Decisão unânime da Terceira Turma mantém condenação da plataforma por não remover fotos íntimas de menor de idade, reforçando a luta contra crimes digitais

Em uma decisão histórica que estabelece um importante precedente na jurisprudência brasileira, o Superior Tribunal de Justiça (STJ) manteve, por unanimidade, a condenação do Facebook, representante legal do WhatsApp no Brasil, por sua inércia em remover fotos íntimas de uma menor de idade compartilhadas sem consentimento no aplicativo. A plataforma foi condenada a dividir uma indenização de R$ 20 mil com o autor do compartilhamento ilícito.
O caso e suas implicações
O caso em questão envolveu uma situação típica de "pornografia de vingança": após o término do relacionamento, um ex-namorado compartilhou fotos íntimas da vítima, que era menor de idade na época, através do aplicativo WhatsApp.

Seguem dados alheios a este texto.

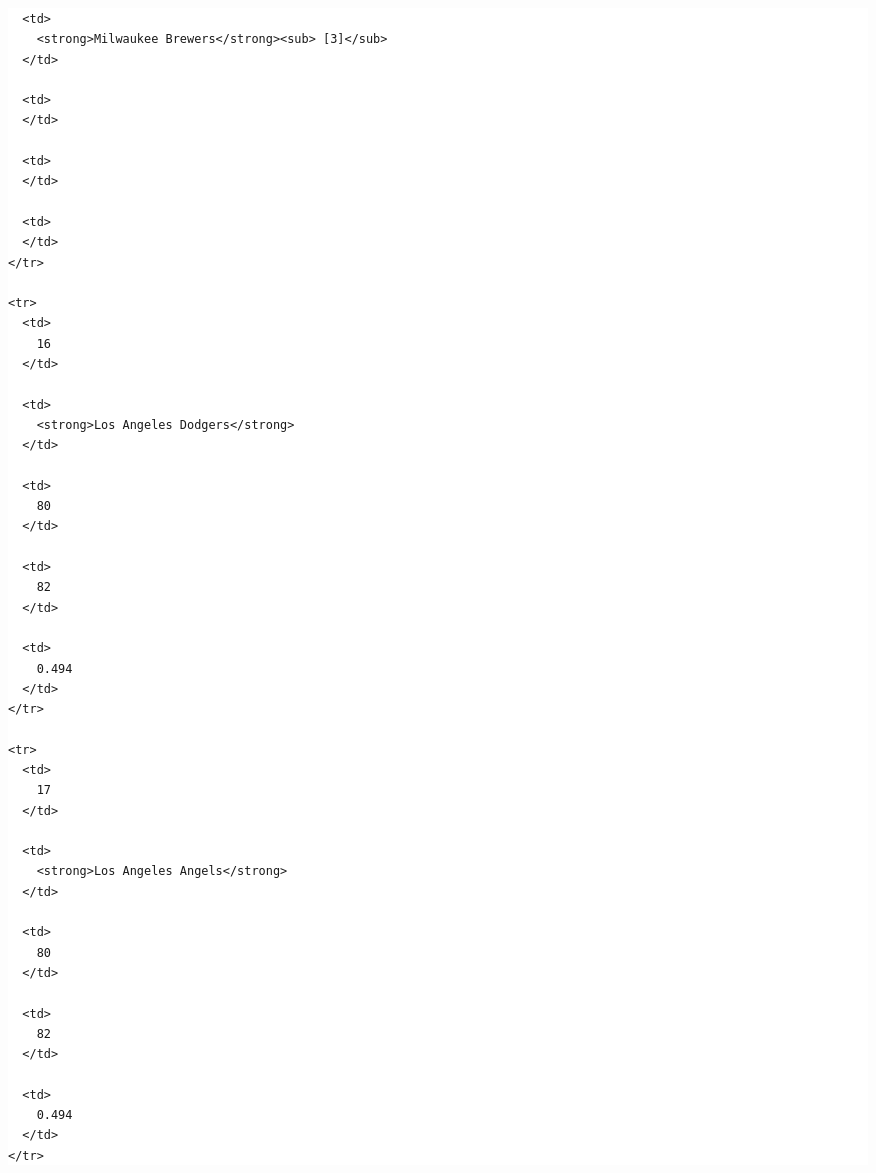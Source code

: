       <td>
        <strong>Milwaukee Brewers</strong><sub> [3]</sub>
      </td>

      <td>
      </td>

      <td>
      </td>

      <td>
      </td>
    </tr>

    <tr>
      <td>
        16
      </td>

      <td>
        <strong>Los Angeles Dodgers</strong>
      </td>

      <td>
        80
      </td>

      <td>
        82
      </td>

      <td>
        0.494
      </td>
    </tr>

    <tr>
      <td>
        17
      </td>

      <td>
        <strong>Los Angeles Angels</strong>
      </td>

      <td>
        80
      </td>

      <td>
        82
      </td>

      <td>
        0.494
      </td>
    </tr>
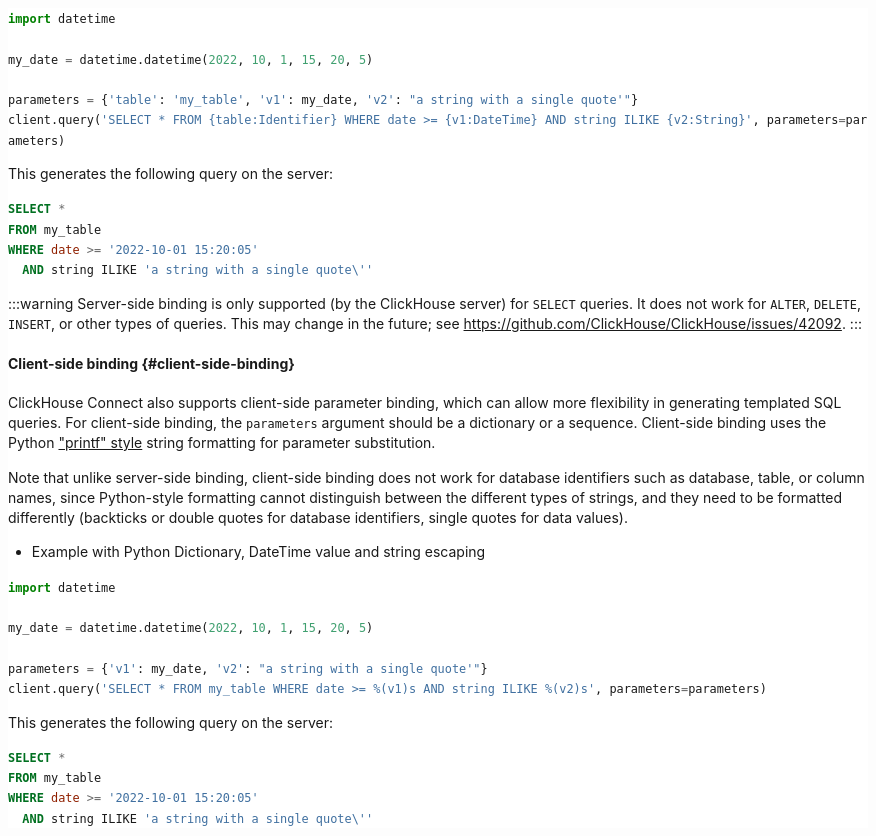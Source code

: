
 ```python
import datetime

my_date = datetime.datetime(2022, 10, 1, 15, 20, 5)

parameters = {'table': 'my_table', 'v1': my_date, 'v2': "a string with a single quote'"}
client.query('SELECT * FROM {table:Identifier} WHERE date >= {v1:DateTime} AND string ILIKE {v2:String}', parameters=parameters)
```

This generates the following query on the server:

```sql
SELECT *
FROM my_table
WHERE date >= '2022-10-01 15:20:05'
  AND string ILIKE 'a string with a single quote\''
```

:::warning
Server-side binding is only supported (by the ClickHouse server) for `SELECT` queries. It does not work for `ALTER`, `DELETE`, `INSERT`, or other types of queries. This may change in the future; see https://github.com/ClickHouse/ClickHouse/issues/42092.
:::

#### Client-side binding {#client-side-binding}

ClickHouse Connect also supports client-side parameter binding, which can allow more flexibility in generating templated SQL queries. For client-side binding, the `parameters` argument should be a dictionary or a sequence. Client-side binding uses the Python ["printf" style](https://docs.python.org/3/library/stdtypes.html#old-string-formatting) string formatting for parameter substitution.

Note that unlike server-side binding, client-side binding does not work for database identifiers such as database, table, or column names, since Python-style formatting cannot distinguish between the different types of strings, and they need to be formatted differently (backticks or double quotes for database identifiers, single quotes for data values).

- Example with Python Dictionary, DateTime value and string escaping

```python
import datetime

my_date = datetime.datetime(2022, 10, 1, 15, 20, 5)

parameters = {'v1': my_date, 'v2': "a string with a single quote'"}
client.query('SELECT * FROM my_table WHERE date >= %(v1)s AND string ILIKE %(v2)s', parameters=parameters)
```

This generates the following query on the server:

```sql
SELECT *
FROM my_table
WHERE date >= '2022-10-01 15:20:05'
  AND string ILIKE 'a string with a single quote\''
```
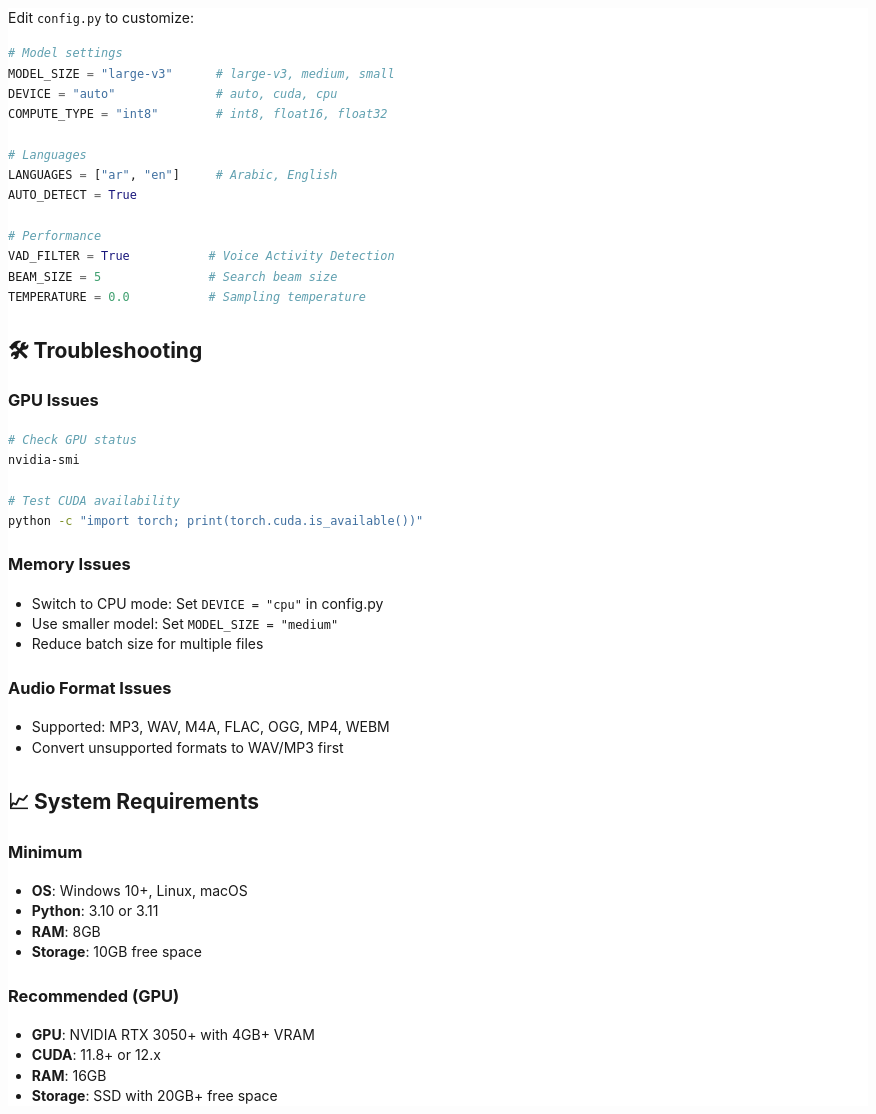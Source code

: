 Edit `config.py` to customize:

```python
# Model settings
MODEL_SIZE = "large-v3"      # large-v3, medium, small
DEVICE = "auto"              # auto, cuda, cpu
COMPUTE_TYPE = "int8"        # int8, float16, float32

# Languages
LANGUAGES = ["ar", "en"]     # Arabic, English
AUTO_DETECT = True

# Performance
VAD_FILTER = True           # Voice Activity Detection
BEAM_SIZE = 5               # Search beam size
TEMPERATURE = 0.0           # Sampling temperature
```

## 🛠️ Troubleshooting

### GPU Issues
```bash
# Check GPU status
nvidia-smi

# Test CUDA availability
python -c "import torch; print(torch.cuda.is_available())"
```

### Memory Issues
- Switch to CPU mode: Set `DEVICE = "cpu"` in config.py
- Use smaller model: Set `MODEL_SIZE = "medium"`
- Reduce batch size for multiple files

### Audio Format Issues
- Supported: MP3, WAV, M4A, FLAC, OGG, MP4, WEBM
- Convert unsupported formats to WAV/MP3 first

## 📈 System Requirements

### Minimum
- **OS**: Windows 10+, Linux, macOS
- **Python**: 3.10 or 3.11
- **RAM**: 8GB
- **Storage**: 10GB free space

### Recommended (GPU)
- **GPU**: NVIDIA RTX 3050+ with 4GB+ VRAM
- **CUDA**: 11.8+ or 12.x
- **RAM**: 16GB
- **Storage**: SSD with 20GB+ free space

Quando notificada judicialmente para remover o conteúdo, a empresa alegou impossibilidade técnica devido à criptografia de ponta a ponta, argumento que foi rejeitado pela Justiça.
A ministra Nancy Andrighi, relatora do caso, enfatizou em sua decisão que a plataforma se manteve inerte e não realizou esforços para mitigar os danos, mesmo tendo à disposição mecanismos como o banimento do usuário infrator, previsto em seus próprios termos de uso.